## Your goal
Quote all of the data that follows exactly as written, skipping the images.

[Records for processing — start]

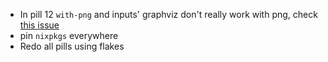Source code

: * In pill 12 `with-png` and inputs' graphviz don't really work with png, check [this issue](https://github.com/NixOS/nix-pills/issues/107)
* pin `nixpkgs` everywhere
* Redo all pills using flakes

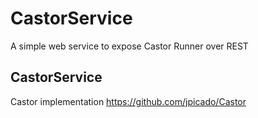 # CastorService
A simple web service to expose Castor Runner over REST

## CastorService
Castor implementation
https://github.com/jpicado/Castor
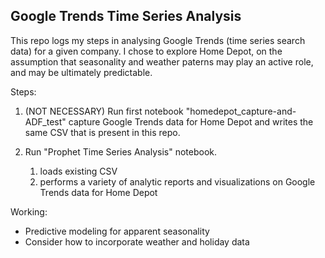 ## Google Trends Time Series Analysis
This repo logs my steps in analysing Google Trends (time series search data) for a given company. I chose to explore Home Depot, on the assumption that seasonality and weather paterns may play an active role, and may be ultimately predictable. 

Steps:
  1. (NOT NECESSARY) Run first notebook "homedepot_capture-and-ADF_test" capture Google Trends data for Home Depot and writes the same CSV that is present in this repo.
  2. Run "Prophet Time Series Analysis" notebook.

      1. loads existing CSV
      2. performs a variety of analytic reports and visualizations on Google Trends data for Home Depot

Working:
  * Predictive modeling for apparent seasonality
  * Consider how to incorporate weather and holiday data
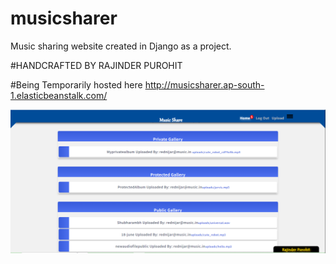 # musicsharer
Music sharing website created in Django as a project.

#HANDCRAFTED BY RAJINDER PUROHIT

#Being Temporarily hosted here <a href="http://musicsharer.ap-south-1.elasticbeanstalk.com/">http://musicsharer.ap-south-1.elasticbeanstalk.com/</a>

![Alt text](/Capture1.png "Screenshot")



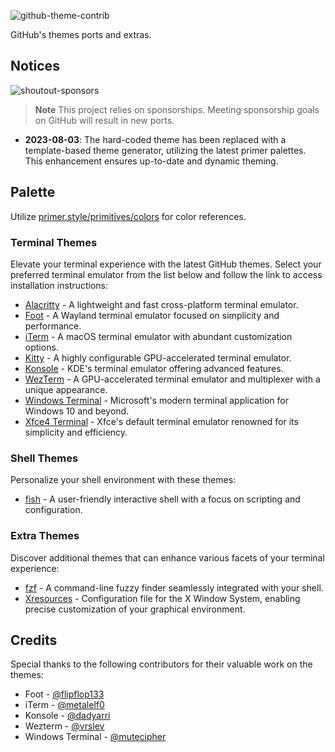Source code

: ![github-theme-contrib](https://github.com/projekt0n/github-theme-contrib/assets/24286590/cd860b33-b9eb-4f95-b77b-670457f772e0)

GitHub's themes ports and extras.

## Notices

<!-- If you're interested, you can learn more about 'sponsor-spotlight' on
 https://dev.to/ful1e5/lets-give-recognition-to-those-supporting-our-work-on-github-sponsors-b00 -->

![shoutout-sponsors](https://sponsor-spotlight.vercel.app/sponsor?login=ful1e5)

> **Note**
> This project relies on sponsorships. Meeting sponsorship goals on GitHub will result in new ports.

- **2023-08-03**: The hard-coded theme has been replaced with a template-based theme generator, utilizing the latest primer palettes. This enhancement ensures up-to-date and dynamic theming.

## Palette

Utilize [primer.style/primitives/colors](https://primer.style/primitives/colors) for color references.

### Terminal Themes

Elevate your terminal experience with the latest GitHub themes. Select your preferred terminal emulator from the list below and follow the link to access installation instructions:

- [Alacritty](./themes/alacritty/) - A lightweight and fast cross-platform terminal emulator.
- [Foot](./themes/foot/) - A Wayland terminal emulator focused on simplicity and performance.
- [iTerm](./themes/iterm/) - A macOS terminal emulator with abundant customization options.
- [Kitty](./themes/kitty/) - A highly configurable GPU-accelerated terminal emulator.
- [Konsole](./themes/konsole/) - KDE's terminal emulator offering advanced features.
- [WezTerm](./themes/wezterm/) - A GPU-accelerated terminal emulator and multiplexer with a unique appearance.
- [Windows Terminal](./themes/windows_terminal/) - Microsoft's modern terminal application for Windows 10 and beyond.
- [Xfce4 Terminal](./themes/xfce_terminal/) - Xfce's default terminal emulator renowned for its simplicity and efficiency.

### Shell Themes

Personalize your shell environment with these themes:

- [fish](./themes/fish/) - A user-friendly interactive shell with a focus on scripting and configuration.

### Extra Themes

Discover additional themes that can enhance various facets of your terminal experience:

- [fzf](./themes/fzf/) - A command-line fuzzy finder seamlessly integrated with your shell.
- [Xresources](./themes/xresources/) - Configuration file for the X Window System, enabling precise customization of your graphical environment.

## Credits

Special thanks to the following contributors for their valuable work on the themes:

- Foot - [@flipflop133](https://github.com/flipflop133)
- iTerm - [@metalelf0](https://github.com/metalelf0)
- Konsole - [@dadyarri](https://github.com/dadyarri)
- Wezterm - [@vrslev](https://github.com/vrslev)
- Windows Terminal - [@mutecipher](https://github.com/mutecipher)
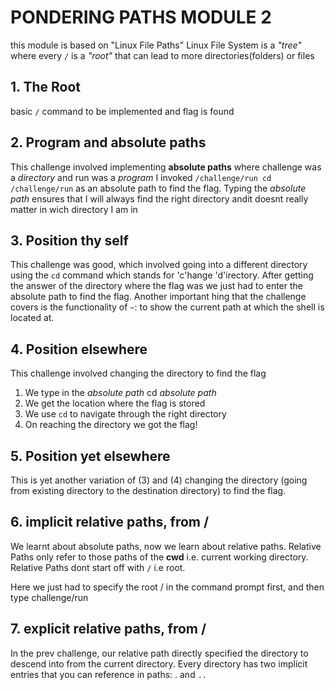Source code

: # PONDERING PATHS MODULE 2
this module is based on "Linux File Paths"
Linux File System is a _"tree"_ where every `/` is a _"root"_ that can lead to more directories(folders) or files

## 1. The Root
basic `/` command to be implemented and flag is found

## 2. Program and absolute paths
This challenge involved implementing **absolute paths** where challenge was a _directory_ and run was a _program_
I invoked `/challenge/run cd /challenge/run` as an absolute path to find the flag.
Typing the _absolute path_ ensures that I will always find the right directory andit doesnt really matter in wich directory I am in

## 3. Position thy self
This challenge was good, which involved going into a different directory using the `cd` command which stands for 'c'hange 'd'irectory.
After getting the answer of the directory where the flag was we just had to enter the absolute path to find the flag.
Another important hing that the challenge covers is the functionality of `~`: to show the current path at which the shell is located at.

## 4. Position elsewhere
This challenge involved changing the directory to find the flag
1. We type in the _absolute path_ cd _absolute path_
2. We get the location where the flag is stored
3. We use `cd`  to navigate through the right directory
4. On reaching the directory we got the flag!

## 5. Position yet elsewhere
This is yet another variation of (3) and (4) changing the directory (going from existing directory to the destination directory) to find the flag.

## 6. implicit relative paths, from /
We learnt about absolute paths, now we learn about relative paths.
Relative Paths only refer to those paths of the **cwd** i.e. current working directory. 
Relative Paths dont start off with `/` i.e root.

Here we just had to specify the root / in the command prompt first, and then type challenge/run

## 7. explicit relative paths, from /
In the prev challenge, our relative path directly specified the directory to descend into from the current directory.
Every directory has two implicit entries that you can reference in paths: . and `..`

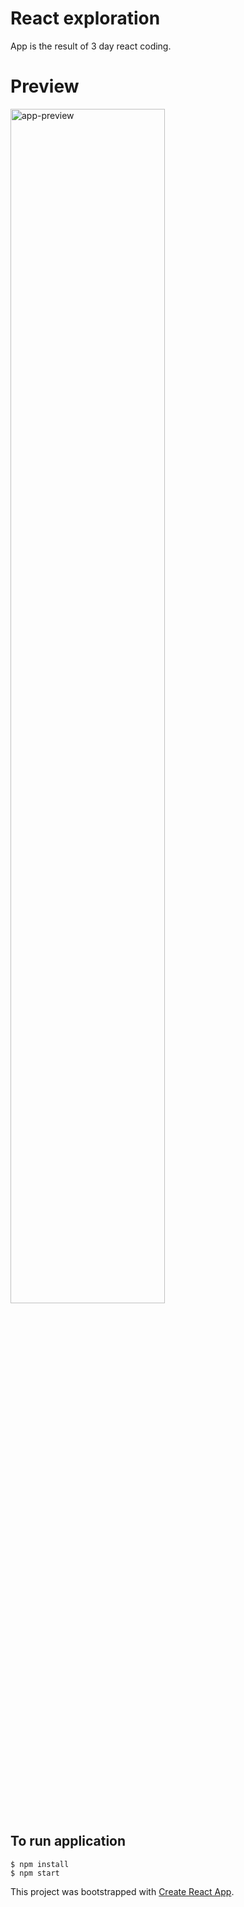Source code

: React exploration
========
App is the result of 3 day react coding.
# Preview
<div>
	<img src="https://i.imgur.com/sv5jRbs.gif" alt="app-preview" width="70%">
</div>

To run application 
----
	$ npm install
	$ npm start

This project was bootstrapped with [Create React App](https://github.com/facebookincubator/create-react-app).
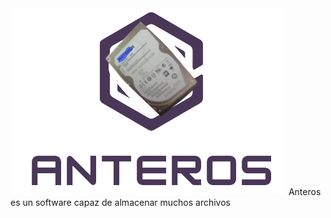<img src=https://raw.githubusercontent.com/thecatmanchas/Anteros/main/Anteros.png>
Anteros es un software capaz de almacenar muchos archivos

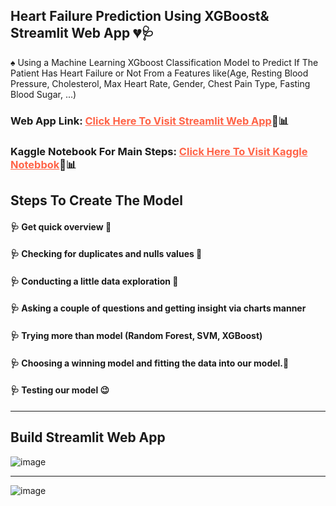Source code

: ## Heart Failure Prediction Using XGBoost& Streamlit Web App 💔🩺
♠ Using a Machine Learning XGboost Classification Model to Predict If The Patient Has Heart Failure or Not From a Features like(Age, Resting Blood Pressure, Cholesterol, Max Heart Rate, Gender, Chest Pain Type, Fasting Blood Sugar, ...)

### Web App Link: <a href = "https://heart-failure-prediction-8lygyzhmwy3uctejsac3wj.streamlit.app/" style = "color: tomato">Click Here To Visit Streamlit Web App</a>🥰📊

### Kaggle Notebook For Main Steps: <a href = "https://www.kaggle.com/muhammadehabmuhammad/customer-s-spending-forecasting-streamlit-app" target="_blank" style = "color: tomato">Click Here To Visit Kaggle Notebbok</a>🥰📊

## Steps To Create The Model
#### 🩺 Get quick overview 🤩
#### 🩺 Checking for duplicates and nulls values 🧹
#### 🩺 Conducting a little data exploration 🧐
#### 🩺 Asking a couple of questions and getting insight via charts manner
#### 🩺 Trying more than model (Random Forest, SVM, XGBoost)
#### 🩺 Choosing a winning model and fitting the data into our model.🚀
#### 🩺 Testing our model 😉

<hr>

## Build Streamlit Web App

![image](https://github.com/modyehab810/Heart-Failure-Prediction/assets/114261123/2cbb1641-7271-4d8e-828a-960ed392fab6)

<hr>

![image](https://github.com/modyehab810/Heart-Failure-Prediction/assets/114261123/ea338423-d2fc-4b37-b266-9bdb11910207)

[Records for processing — finish]

## Solved exercise
Source code

: * In pill 12 `with-png` and inputs' graphviz don't really work with png, check [this issue](https://github.com/NixOS/nix-pills/issues/107)
* pin `nixpkgs` everywhere
* Redo all pills using flakes

 # CastorService
A simple web service to expose Castor Runner over REST

## CastorService
Castor implementation
https://github.com/jpicado/Castor
 ## Google Trends Time Series Analysis
This repo logs my steps in analysing Google Trends (time series search data) for a given company. I chose to explore Home Depot, on the assumption that seasonality and weather paterns may play an active role, and may be ultimately predictable. 

Steps:
  1. (NOT NECESSARY) Run first notebook "homedepot_capture-and-ADF_test" capture Google Trends data for Home Depot and writes the same CSV that is present in this repo.
  2. Run "Prophet Time Series Analysis" notebook.

      1. loads existing CSV
      2. performs a variety of analytic reports and visualizations on Google Trends data for Home Depot

Working:
  * Predictive modeling for apparent seasonality
  * Consider how to incorporate weather and holiday data
 # musicsharer
Music sharing website created in Django as a project.

#HANDCRAFTED BY RAJINDER PUROHIT

#Being Temporarily hosted here <a href="http://musicsharer.ap-south-1.elasticbeanstalk.com/">http://musicsharer.ap-south-1.elasticbeanstalk.com/</a>

![Alt text](/Capture1.png "Screenshot")



Source code

: ![github-theme-contrib](https://github.com/projekt0n/github-theme-contrib/assets/24286590/cd860b33-b9eb-4f95-b77b-670457f772e0)

GitHub's themes ports and extras.

## Notices

<!-- If you're interested, you can learn more about 'sponsor-spotlight' on
 https://dev.to/ful1e5/lets-give-recognition-to-those-supporting-our-work-on-github-sponsors-b00 -->

![shoutout-sponsors](https://sponsor-spotlight.vercel.app/sponsor?login=ful1e5)

> **Note**
> This project relies on sponsorships. Meeting sponsorship goals on GitHub will result in new ports.

- **2023-08-03**: The hard-coded theme has been replaced with a template-based theme generator, utilizing the latest primer palettes. This enhancement ensures up-to-date and dynamic theming.

## Palette

Utilize [primer.style/primitives/colors](https://primer.style/primitives/colors) for color references.

### Terminal Themes

Elevate your terminal experience with the latest GitHub themes. Select your preferred terminal emulator from the list below and follow the link to access installation instructions:

- [Alacritty](./themes/alacritty/) - A lightweight and fast cross-platform terminal emulator.
- [Foot](./themes/foot/) - A Wayland terminal emulator focused on simplicity and performance.
- [iTerm](./themes/iterm/) - A macOS terminal emulator with abundant customization options.
- [Kitty](./themes/kitty/) - A highly configurable GPU-accelerated terminal emulator.
- [Konsole](./themes/konsole/) - KDE's terminal emulator offering advanced features.
- [WezTerm](./themes/wezterm/) - A GPU-accelerated terminal emulator and multiplexer with a unique appearance.
- [Windows Terminal](./themes/windows_terminal/) - Microsoft's modern terminal application for Windows 10 and beyond.
- [Xfce4 Terminal](./themes/xfce_terminal/) - Xfce's default terminal emulator renowned for its simplicity and efficiency.

### Shell Themes

Personalize your shell environment with these themes:

- [fish](./themes/fish/) - A user-friendly interactive shell with a focus on scripting and configuration.

### Extra Themes

Discover additional themes that can enhance various facets of your terminal experience:

- [fzf](./themes/fzf/) - A command-line fuzzy finder seamlessly integrated with your shell.
- [Xresources](./themes/xresources/) - Configuration file for the X Window System, enabling precise customization of your graphical environment.

## Credits

Special thanks to the following contributors for their valuable work on the themes:

- Foot - [@flipflop133](https://github.com/flipflop133)
- iTerm - [@metalelf0](https://github.com/metalelf0)
- Konsole - [@dadyarri](https://github.com/dadyarri)
- Wezterm - [@vrslev](https://github.com/vrslev)
- Windows Terminal - [@mutecipher](https://github.com/mutecipher)
Source code

: # PONDERING PATHS MODULE 2
this module is based on "Linux File Paths"
Linux File System is a _"tree"_ where every `/` is a _"root"_ that can lead to more directories(folders) or files

## 1. The Root
basic `/` command to be implemented and flag is found

## 2. Program and absolute paths
This challenge involved implementing **absolute paths** where challenge was a _directory_ and run was a _program_
I invoked `/challenge/run cd /challenge/run` as an absolute path to find the flag.
Typing the _absolute path_ ensures that I will always find the right directory andit doesnt really matter in wich directory I am in

## 3. Position thy self
This challenge was good, which involved going into a different directory using the `cd` command which stands for 'c'hange 'd'irectory.
After getting the answer of the directory where the flag was we just had to enter the absolute path to find the flag.
Another important hing that the challenge covers is the functionality of `~`: to show the current path at which the shell is located at.

## 4. Position elsewhere
This challenge involved changing the directory to find the flag
1. We type in the _absolute path_ cd _absolute path_
2. We get the location where the flag is stored
3. We use `cd`  to navigate through the right directory
4. On reaching the directory we got the flag!

## 5. Position yet elsewhere
This is yet another variation of (3) and (4) changing the directory (going from existing directory to the destination directory) to find the flag.

## 6. implicit relative paths, from /
We learnt about absolute paths, now we learn about relative paths.
Relative Paths only refer to those paths of the **cwd** i.e. current working directory. 
Relative Paths dont start off with `/` i.e root.

Here we just had to specify the root / in the command prompt first, and then type challenge/run

## 7. explicit relative paths, from /
In the prev challenge, our relative path directly specified the directory to descend into from the current directory.
Every directory has two implicit entries that you can reference in paths: . and `..`

Source code

: React exploration
========
App is the result of 3 day react coding.
# Preview
<div>
	<img src="https://i.imgur.com/sv5jRbs.gif" alt="app-preview" width="70%">
</div>

To run application 
----
	$ npm install
	$ npm start

This project was bootstrapped with [Create React App](https://github.com/facebookincubator/create-react-app).
<img src=https://raw.githubusercontent.com/thecatmanchas/Anteros/main/Anteros.png>
Anteros es un software capaz de almacenar muchos archivos

Source code

: ## Heart Failure Prediction Using XGBoost& Streamlit Web App 💔🩺
♠ Using a Machine Learning XGboost Classification Model to Predict If The Patient Has Heart Failure or Not From a Features like(Age, Resting Blood Pressure, Cholesterol, Max Heart Rate, Gender, Chest Pain Type, Fasting Blood Sugar, ...)

### Web App Link: <a href = "https://heart-failure-prediction-8lygyzhmwy3uctejsac3wj.streamlit.app/" style = "color: tomato">Click Here To Visit Streamlit Web App</a>🥰📊

### Kaggle Notebook For Main Steps: <a href = "https://www.kaggle.com/muhammadehabmuhammad/customer-s-spending-forecasting-streamlit-app" target="_blank" style = "color: tomato">Click Here To Visit Kaggle Notebbok</a>🥰📊

## Steps To Create The Model
#### 🩺 Get quick overview 🤩
#### 🩺 Checking for duplicates and nulls values 🧹
#### 🩺 Conducting a little data exploration 🧐
#### 🩺 Asking a couple of questions and getting insight via charts manner
#### 🩺 Trying more than model (Random Forest, SVM, XGBoost)
#### 🩺 Choosing a winning model and fitting the data into our model.🚀
#### 🩺 Testing our model 😉

<hr>

## Build Streamlit Web App

![image](https://github.com/modyehab810/Heart-Failure-Prediction/assets/114261123/2cbb1641-7271-4d8e-828a-960ed392fab6)

<hr>

![image](https://github.com/modyehab810/Heart-Failure-Prediction/assets/114261123/ea338423-d2fc-4b37-b266-9bdb11910207)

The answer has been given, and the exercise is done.